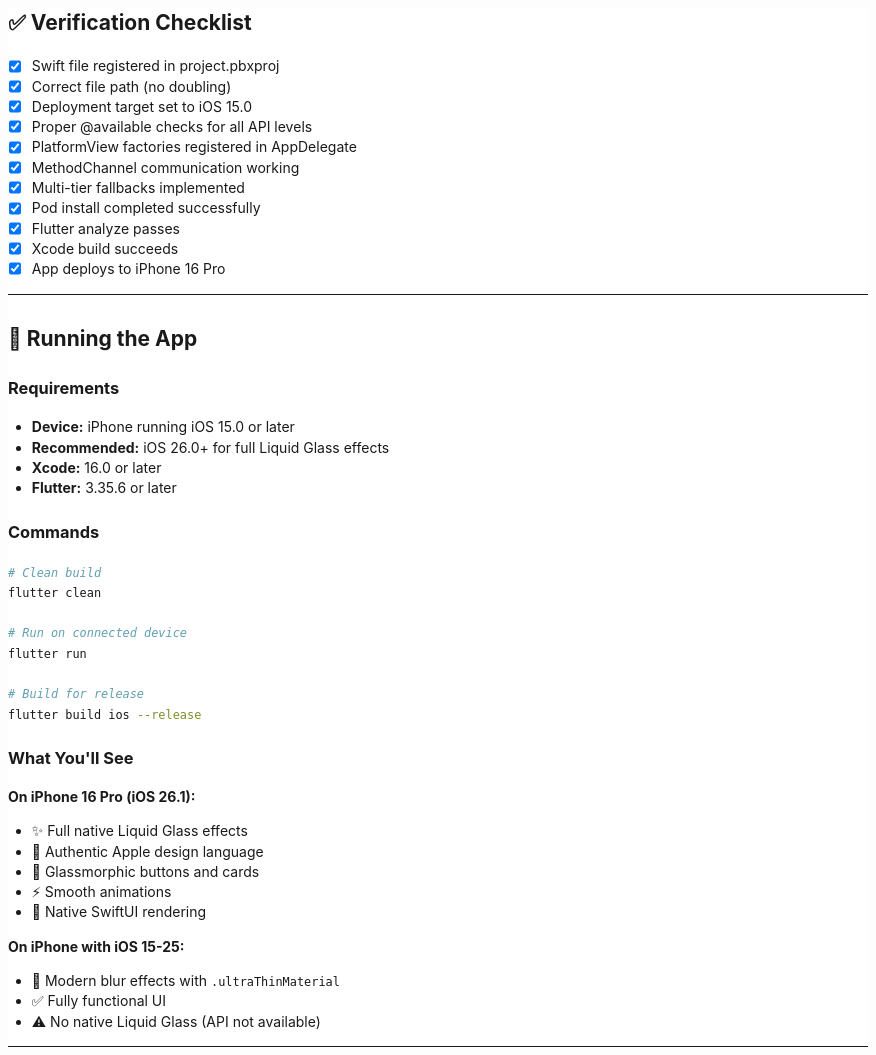 
## ✅ Verification Checklist

- [x] Swift file registered in project.pbxproj
- [x] Correct file path (no doubling)
- [x] Deployment target set to iOS 15.0
- [x] Proper @available checks for all API levels
- [x] PlatformView factories registered in AppDelegate
- [x] MethodChannel communication working
- [x] Multi-tier fallbacks implemented
- [x] Pod install completed successfully
- [x] Flutter analyze passes
- [x] Xcode build succeeds
- [x] App deploys to iPhone 16 Pro

---

## 🚀 Running the App

### Requirements
- **Device:** iPhone running iOS 15.0 or later
- **Recommended:** iOS 26.0+ for full Liquid Glass effects
- **Xcode:** 16.0 or later
- **Flutter:** 3.35.6 or later

### Commands
```bash
# Clean build
flutter clean

# Run on connected device
flutter run

# Build for release
flutter build ios --release
```

### What You'll See

**On iPhone 16 Pro (iOS 26.1):**
- ✨ Full native Liquid Glass effects
- 💎 Authentic Apple design language
- 🎨 Glassmorphic buttons and cards
- ⚡ Smooth animations
- 🔄 Native SwiftUI rendering

**On iPhone with iOS 15-25:**
- 💎 Modern blur effects with `.ultraThinMaterial`
- ✅ Fully functional UI
- ⚠️ No native Liquid Glass (API not available)

---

───

### Task brief
Every line from the one with "- 🎨 Glassmorphic buttons and cards" through the last line of the records above should be returned exactly, please, and no others.

### Problem solution
- 🎨 Glassmorphic buttons and cards
- ⚡ Smooth animations
- 🔄 Native SwiftUI rendering

**On iPhone with iOS 15-25:**
- 💎 Modern blur effects with `.ultraThinMaterial`
- ✅ Fully functional UI
- ⚠️ No native Liquid Glass (API not available)

---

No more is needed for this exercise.